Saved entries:
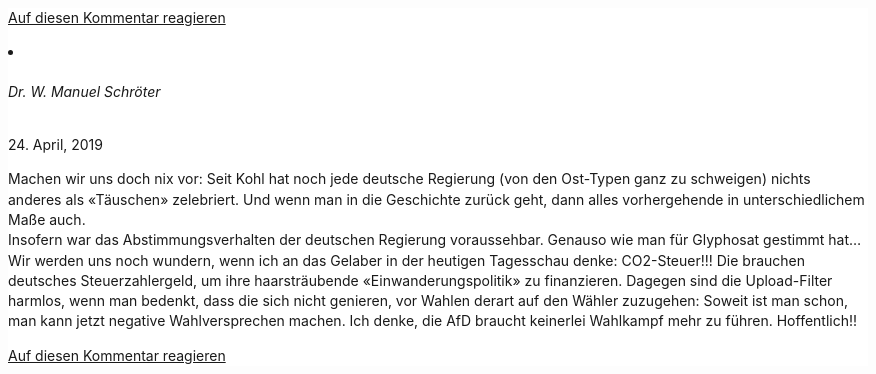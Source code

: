 <a rel="nofollow" class="comment-reply-link" href="#comment-9888" data-commentid="9888" data-postid="8728" data-belowelement="comment-9888" data-respondelement="respond" data-replyto="Antworte auf Albert Schultheis" aria-label="Antworte auf Albert Schultheis">Auf diesen Kommentar reagieren</a> 


</li>
<li class="comment even thread-even depth-1 clearfix" id="li-comment-9932">
<h6 class="author">Dr. W. Manuel Schröter</h6> <span class="date">24. April, 2019</span>



Machen wir uns doch nix vor: Seit Kohl hat noch jede deutsche Regierung (von den Ost-Typen ganz zu schweigen) nichts anderes als «Täuschen» zelebriert. Und wenn man in die Geschichte zurück geht, dann alles vorhergehende in unterschiedlichem Maße auch.<br>
Insofern war das Abstimmungsverhalten der deutschen Regierung voraussehbar. Genauso wie man für Glyphosat gestimmt hat&#8230;<br>
Wir werden uns noch wundern, wenn ich an das Gelaber in der heutigen Tagesschau denke: CO2-Steuer!!! Die brauchen deutsches Steuerzahlergeld, um ihre haarsträubende «Einwanderungspolitik» zu finanzieren. Dagegen sind die Upload-Filter harmlos, wenn man bedenkt, dass die sich nicht genieren, vor Wahlen derart auf den Wähler zuzugehen: Soweit ist man schon, man kann jetzt negative Wahlversprechen machen. Ich denke, die AfD braucht keinerlei Wahlkampf mehr zu führen. Hoffentlich!!

<a rel="nofollow" class="comment-reply-link" href="#comment-9932" data-commentid="9932" data-postid="8728" data-belowelement="comment-9932" data-respondelement="respond" data-replyto="Antworte auf Dr. W. Manuel Schröter" aria-label="Antworte auf Dr. W. Manuel Schröter">Auf diesen Kommentar reagieren</a> 


</li>
</ul>
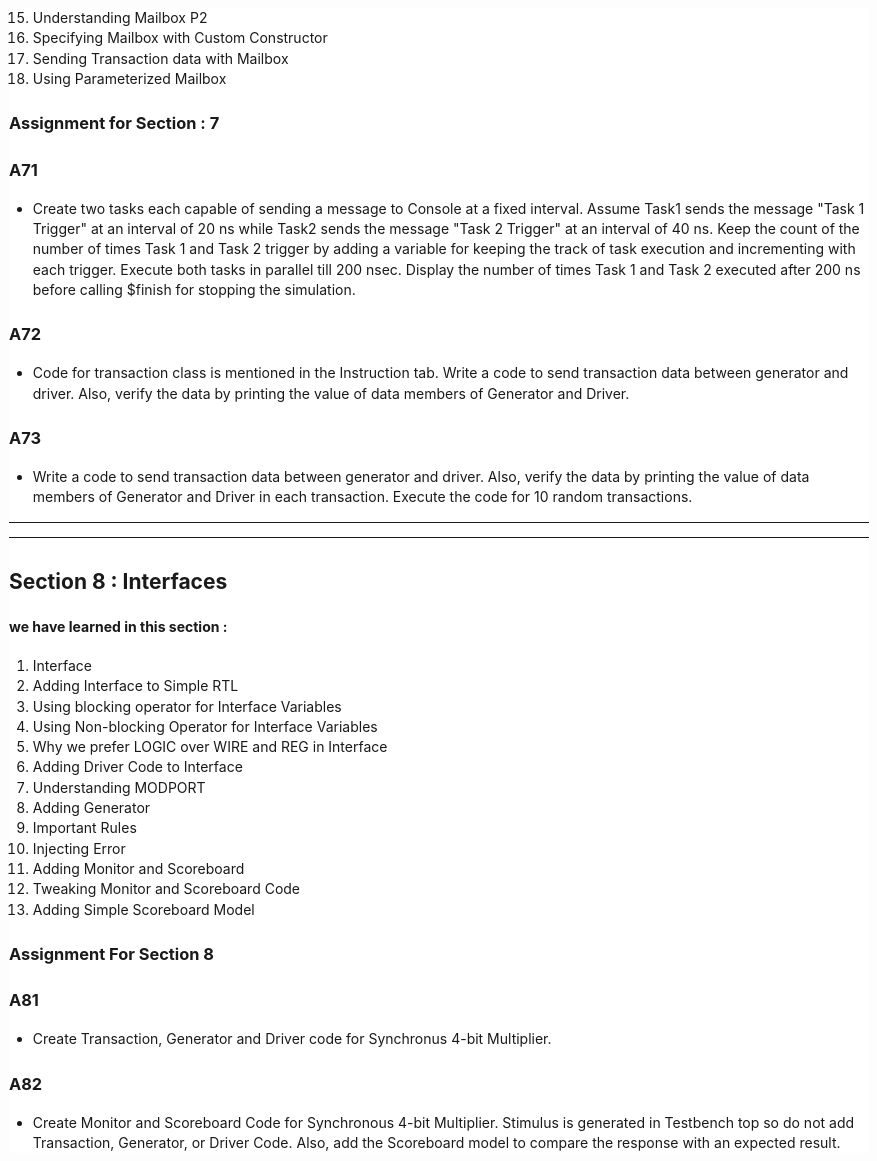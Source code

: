 15. Understanding Mailbox P2
16. Specifying Mailbox with Custom Constructor
17. Sending Transaction data with Mailbox
18. Using Parameterized Mailbox

### Assignment for Section : 7
### A71
* Create two tasks each capable of sending a message to Console at a fixed interval. 
Assume Task1 sends the message "Task 1 Trigger" at an interval of 20 ns while Task2 sends the message "Task 2 Trigger" at an interval of 40 ns. Keep the count of the number of times Task 1 and Task 2 trigger by adding a variable for keeping the track of task execution and incrementing with each trigger. Execute both tasks in parallel till 200 nsec. 
Display the number of times Task 1 and Task 2 executed after 200 ns before calling $finish for stopping the simulation.

### A72
* Code for transaction class is mentioned in the Instruction tab. Write a code to send transaction data between generator and driver. Also, verify the data by printing the value of data members of Generator and Driver.

### A73
* Write a code to send transaction data between generator and driver. Also, verify the data by printing the value of data members of Generator and Driver in each transaction. Execute the code for 10 random transactions.

---
---
## Section 8 : Interfaces
#### we have learned in this section :
1. Interface
2. Adding Interface to Simple RTL
3. Using blocking operator for Interface Variables
4. Using Non-blocking Operator for Interface Variables
5. Why we prefer LOGIC over WIRE and REG in Interface
6. Adding Driver Code to Interface
7. Understanding MODPORT
8. Adding Generator
9. Important Rules
10. Injecting Error
11. Adding Monitor and Scoreboard
12. Tweaking Monitor and Scoreboard Code
13. Adding Simple Scoreboard Model

### Assignment For Section 8
### A81
* Create Transaction, Generator and Driver code for Synchronus 4-bit Multiplier.

### A82
* Create Monitor and Scoreboard Code for Synchronous 4-bit Multiplier. Stimulus is generated in Testbench top so do not add Transaction, Generator, or Driver Code. Also, add the Scoreboard model to compare the response with an expected result.





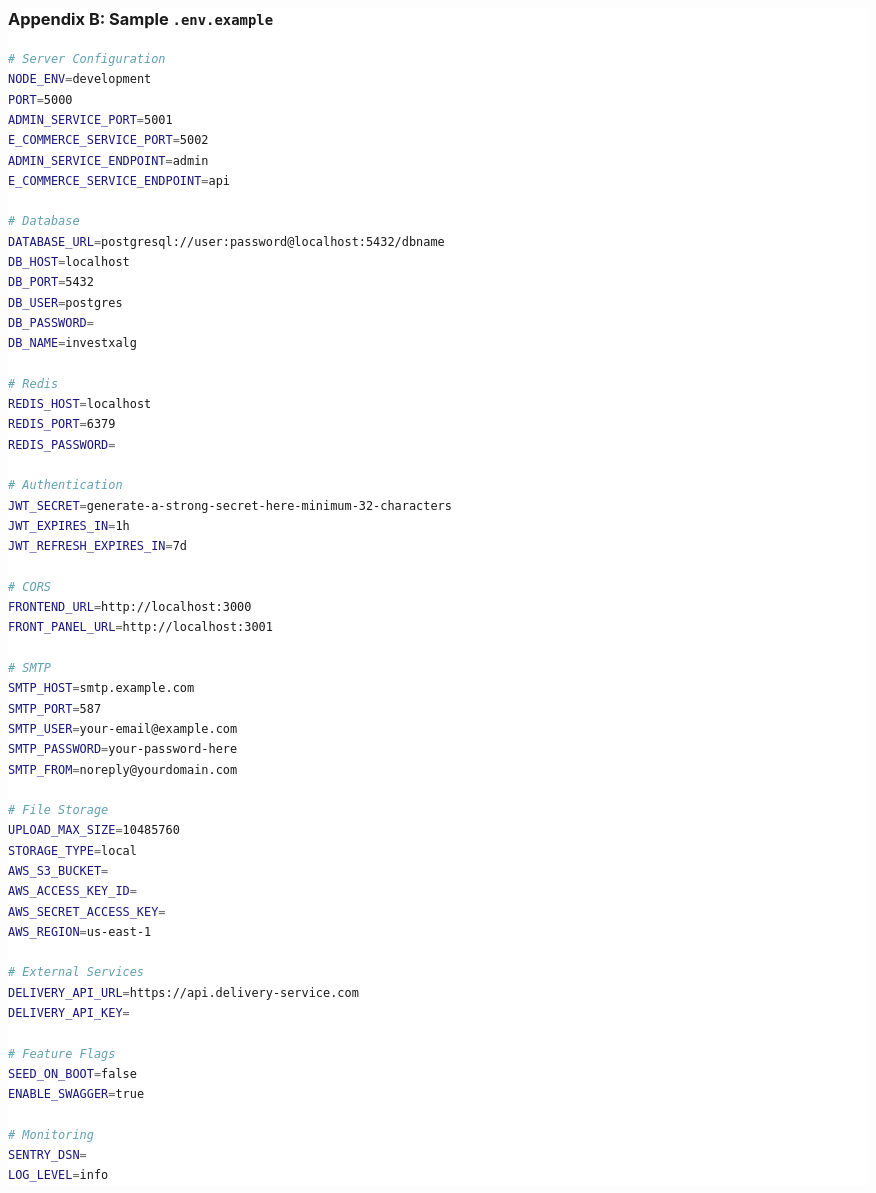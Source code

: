 ### Appendix B: Sample `.env.example`

```bash
# Server Configuration
NODE_ENV=development
PORT=5000
ADMIN_SERVICE_PORT=5001
E_COMMERCE_SERVICE_PORT=5002
ADMIN_SERVICE_ENDPOINT=admin
E_COMMERCE_SERVICE_ENDPOINT=api

# Database
DATABASE_URL=postgresql://user:password@localhost:5432/dbname
DB_HOST=localhost
DB_PORT=5432
DB_USER=postgres
DB_PASSWORD=
DB_NAME=investxalg

# Redis
REDIS_HOST=localhost
REDIS_PORT=6379
REDIS_PASSWORD=

# Authentication
JWT_SECRET=generate-a-strong-secret-here-minimum-32-characters
JWT_EXPIRES_IN=1h
JWT_REFRESH_EXPIRES_IN=7d

# CORS
FRONTEND_URL=http://localhost:3000
FRONT_PANEL_URL=http://localhost:3001

# SMTP
SMTP_HOST=smtp.example.com
SMTP_PORT=587
SMTP_USER=your-email@example.com
SMTP_PASSWORD=your-password-here
SMTP_FROM=noreply@yourdomain.com

# File Storage
UPLOAD_MAX_SIZE=10485760
STORAGE_TYPE=local
AWS_S3_BUCKET=
AWS_ACCESS_KEY_ID=
AWS_SECRET_ACCESS_KEY=
AWS_REGION=us-east-1

# External Services
DELIVERY_API_URL=https://api.delivery-service.com
DELIVERY_API_KEY=

# Feature Flags
SEED_ON_BOOT=false
ENABLE_SWAGGER=true

# Monitoring
SENTRY_DSN=
LOG_LEVEL=info
```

[Activity]
From the records above, pull every line that carries the word "Schröter".

[Response to this exercise]
<h6 class="author">Dr. W. Manuel Schröter</h6> <span class="date">24. April, 2019</span>
<a rel="nofollow" class="comment-reply-link" href="#comment-9932" data-commentid="9932" data-postid="8728" data-belowelement="comment-9932" data-respondelement="respond" data-replyto="Antworte auf Dr. W. Manuel Schröter" aria-label="Antworte auf Dr. W. Manuel Schröter">Auf diesen Kommentar reagieren</a> 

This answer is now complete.